| WHAT YOU NEED TO DO |
What lines of the data below hold the string "jako"? Copy each one out.

(Saved entries)
————————

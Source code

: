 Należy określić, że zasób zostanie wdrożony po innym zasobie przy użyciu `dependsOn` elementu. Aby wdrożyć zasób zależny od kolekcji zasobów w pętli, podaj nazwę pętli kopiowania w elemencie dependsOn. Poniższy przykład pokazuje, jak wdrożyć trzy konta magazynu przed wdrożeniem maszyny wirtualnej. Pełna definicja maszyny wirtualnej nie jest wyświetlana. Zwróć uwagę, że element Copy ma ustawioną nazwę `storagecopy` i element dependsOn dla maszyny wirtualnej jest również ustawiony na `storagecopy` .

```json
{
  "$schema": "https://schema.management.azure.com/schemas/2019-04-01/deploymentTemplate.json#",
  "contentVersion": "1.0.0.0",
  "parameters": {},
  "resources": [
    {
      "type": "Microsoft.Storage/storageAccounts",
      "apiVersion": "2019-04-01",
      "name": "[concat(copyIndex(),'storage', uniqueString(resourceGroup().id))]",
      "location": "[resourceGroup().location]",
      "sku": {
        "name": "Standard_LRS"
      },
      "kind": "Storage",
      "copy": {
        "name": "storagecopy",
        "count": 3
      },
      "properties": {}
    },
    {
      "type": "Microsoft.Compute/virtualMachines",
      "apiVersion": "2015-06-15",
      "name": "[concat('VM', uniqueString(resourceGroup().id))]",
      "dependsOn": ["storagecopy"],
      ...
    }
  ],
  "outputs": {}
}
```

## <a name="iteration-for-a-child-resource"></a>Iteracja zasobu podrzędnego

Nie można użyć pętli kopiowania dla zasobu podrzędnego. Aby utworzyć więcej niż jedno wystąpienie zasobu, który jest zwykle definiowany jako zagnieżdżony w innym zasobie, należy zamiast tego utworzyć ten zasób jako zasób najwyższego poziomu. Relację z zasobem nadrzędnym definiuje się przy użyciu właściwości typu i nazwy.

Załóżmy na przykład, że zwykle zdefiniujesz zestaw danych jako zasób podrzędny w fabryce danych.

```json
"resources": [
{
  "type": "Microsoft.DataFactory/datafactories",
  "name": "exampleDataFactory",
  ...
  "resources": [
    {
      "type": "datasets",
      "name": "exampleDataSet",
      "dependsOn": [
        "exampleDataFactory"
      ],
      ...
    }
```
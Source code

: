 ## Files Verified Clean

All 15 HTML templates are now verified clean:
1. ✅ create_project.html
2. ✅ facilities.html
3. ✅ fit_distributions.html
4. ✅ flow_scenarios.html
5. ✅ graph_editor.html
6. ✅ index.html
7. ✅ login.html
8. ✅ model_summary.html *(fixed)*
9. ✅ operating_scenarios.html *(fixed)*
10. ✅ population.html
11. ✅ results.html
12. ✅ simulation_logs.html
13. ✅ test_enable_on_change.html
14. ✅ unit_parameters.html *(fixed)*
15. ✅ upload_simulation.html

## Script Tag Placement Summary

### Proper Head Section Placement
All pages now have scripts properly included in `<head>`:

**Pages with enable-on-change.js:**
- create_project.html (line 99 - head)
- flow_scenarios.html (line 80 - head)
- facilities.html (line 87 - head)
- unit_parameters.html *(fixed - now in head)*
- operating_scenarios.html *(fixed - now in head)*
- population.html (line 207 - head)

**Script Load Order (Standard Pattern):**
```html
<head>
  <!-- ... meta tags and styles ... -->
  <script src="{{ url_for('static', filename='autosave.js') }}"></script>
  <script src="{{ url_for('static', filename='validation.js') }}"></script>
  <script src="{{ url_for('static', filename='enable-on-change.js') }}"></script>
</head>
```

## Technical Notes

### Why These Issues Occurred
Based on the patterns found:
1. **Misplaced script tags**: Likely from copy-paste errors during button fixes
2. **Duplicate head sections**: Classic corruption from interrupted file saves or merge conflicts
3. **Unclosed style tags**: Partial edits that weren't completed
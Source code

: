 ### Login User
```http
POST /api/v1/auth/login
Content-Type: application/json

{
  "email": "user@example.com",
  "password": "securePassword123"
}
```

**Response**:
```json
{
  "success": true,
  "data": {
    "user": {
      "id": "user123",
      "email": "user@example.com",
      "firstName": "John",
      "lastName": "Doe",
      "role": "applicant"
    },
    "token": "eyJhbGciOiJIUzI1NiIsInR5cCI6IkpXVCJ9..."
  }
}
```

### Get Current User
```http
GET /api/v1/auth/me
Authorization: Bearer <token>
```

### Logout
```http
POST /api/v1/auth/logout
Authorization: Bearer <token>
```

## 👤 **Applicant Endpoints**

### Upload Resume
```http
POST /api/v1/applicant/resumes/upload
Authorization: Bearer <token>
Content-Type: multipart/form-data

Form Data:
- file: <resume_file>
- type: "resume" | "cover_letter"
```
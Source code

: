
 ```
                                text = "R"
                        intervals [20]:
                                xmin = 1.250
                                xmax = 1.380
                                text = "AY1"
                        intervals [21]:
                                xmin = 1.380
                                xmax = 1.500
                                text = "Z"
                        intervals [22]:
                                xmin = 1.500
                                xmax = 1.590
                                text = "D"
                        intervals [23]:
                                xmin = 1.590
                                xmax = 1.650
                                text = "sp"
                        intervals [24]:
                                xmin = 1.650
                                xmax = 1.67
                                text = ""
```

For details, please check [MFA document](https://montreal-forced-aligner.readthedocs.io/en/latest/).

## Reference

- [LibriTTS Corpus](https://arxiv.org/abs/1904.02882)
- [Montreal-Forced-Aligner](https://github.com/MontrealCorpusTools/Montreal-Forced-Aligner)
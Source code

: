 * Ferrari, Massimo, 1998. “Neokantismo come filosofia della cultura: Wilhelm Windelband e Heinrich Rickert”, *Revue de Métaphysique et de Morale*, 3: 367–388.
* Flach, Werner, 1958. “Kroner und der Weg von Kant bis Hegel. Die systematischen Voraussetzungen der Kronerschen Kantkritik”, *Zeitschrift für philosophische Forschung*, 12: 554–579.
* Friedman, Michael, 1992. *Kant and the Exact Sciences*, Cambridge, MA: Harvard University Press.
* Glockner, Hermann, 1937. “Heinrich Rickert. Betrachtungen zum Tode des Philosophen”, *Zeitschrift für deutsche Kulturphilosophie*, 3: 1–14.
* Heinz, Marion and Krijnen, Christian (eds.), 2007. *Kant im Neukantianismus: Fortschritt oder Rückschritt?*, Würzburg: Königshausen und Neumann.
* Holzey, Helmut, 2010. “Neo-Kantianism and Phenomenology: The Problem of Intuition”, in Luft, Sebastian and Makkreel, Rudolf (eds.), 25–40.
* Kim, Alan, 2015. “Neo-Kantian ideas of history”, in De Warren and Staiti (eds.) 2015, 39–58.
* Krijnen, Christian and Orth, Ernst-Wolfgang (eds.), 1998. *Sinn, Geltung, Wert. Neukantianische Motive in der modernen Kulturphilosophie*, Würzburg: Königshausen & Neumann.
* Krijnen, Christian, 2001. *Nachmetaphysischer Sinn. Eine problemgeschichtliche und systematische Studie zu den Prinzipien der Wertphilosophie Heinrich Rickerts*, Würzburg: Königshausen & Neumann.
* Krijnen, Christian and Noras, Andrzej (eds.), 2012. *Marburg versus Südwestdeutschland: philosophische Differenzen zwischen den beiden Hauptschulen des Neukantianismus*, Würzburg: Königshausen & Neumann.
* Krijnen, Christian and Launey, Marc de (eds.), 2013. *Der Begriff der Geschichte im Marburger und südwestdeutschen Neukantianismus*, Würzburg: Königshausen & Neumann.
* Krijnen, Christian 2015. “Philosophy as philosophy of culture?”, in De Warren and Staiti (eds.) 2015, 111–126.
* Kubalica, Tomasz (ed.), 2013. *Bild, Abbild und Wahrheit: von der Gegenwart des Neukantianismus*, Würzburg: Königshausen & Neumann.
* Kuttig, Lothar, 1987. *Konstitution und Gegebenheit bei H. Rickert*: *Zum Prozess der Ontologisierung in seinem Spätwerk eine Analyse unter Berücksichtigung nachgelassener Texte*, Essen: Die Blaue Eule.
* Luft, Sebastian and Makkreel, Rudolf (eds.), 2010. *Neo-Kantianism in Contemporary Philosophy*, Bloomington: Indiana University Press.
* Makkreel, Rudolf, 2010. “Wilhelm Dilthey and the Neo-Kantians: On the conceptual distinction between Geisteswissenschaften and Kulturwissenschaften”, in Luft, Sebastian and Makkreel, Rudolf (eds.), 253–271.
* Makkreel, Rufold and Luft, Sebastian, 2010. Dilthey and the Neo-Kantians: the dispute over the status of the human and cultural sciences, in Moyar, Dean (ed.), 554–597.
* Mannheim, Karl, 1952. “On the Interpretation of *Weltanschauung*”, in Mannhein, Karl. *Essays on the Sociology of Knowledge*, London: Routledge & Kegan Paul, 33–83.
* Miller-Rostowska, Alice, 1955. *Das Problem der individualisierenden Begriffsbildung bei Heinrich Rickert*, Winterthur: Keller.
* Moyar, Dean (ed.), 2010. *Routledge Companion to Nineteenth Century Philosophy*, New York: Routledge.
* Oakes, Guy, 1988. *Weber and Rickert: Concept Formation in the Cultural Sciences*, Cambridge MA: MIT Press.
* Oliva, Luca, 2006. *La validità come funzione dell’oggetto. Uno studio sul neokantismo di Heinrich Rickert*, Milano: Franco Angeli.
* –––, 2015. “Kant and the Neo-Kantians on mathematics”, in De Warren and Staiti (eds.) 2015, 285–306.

————————

| REPLY |
Nie można użyć pętli kopiowania dla zasobu podrzędnego. Aby utworzyć więcej niż jedno wystąpienie zasobu, który jest zwykle definiowany jako zagnieżdżony w innym zasobie, należy zamiast tego utworzyć ten zasób jako zasób najwyższego poziomu. Relację z zasobem nadrzędnym definiuje się przy użyciu właściwości typu i nazwy.
Załóżmy na przykład, że zwykle zdefiniujesz zestaw danych jako zasób podrzędny w fabryce danych.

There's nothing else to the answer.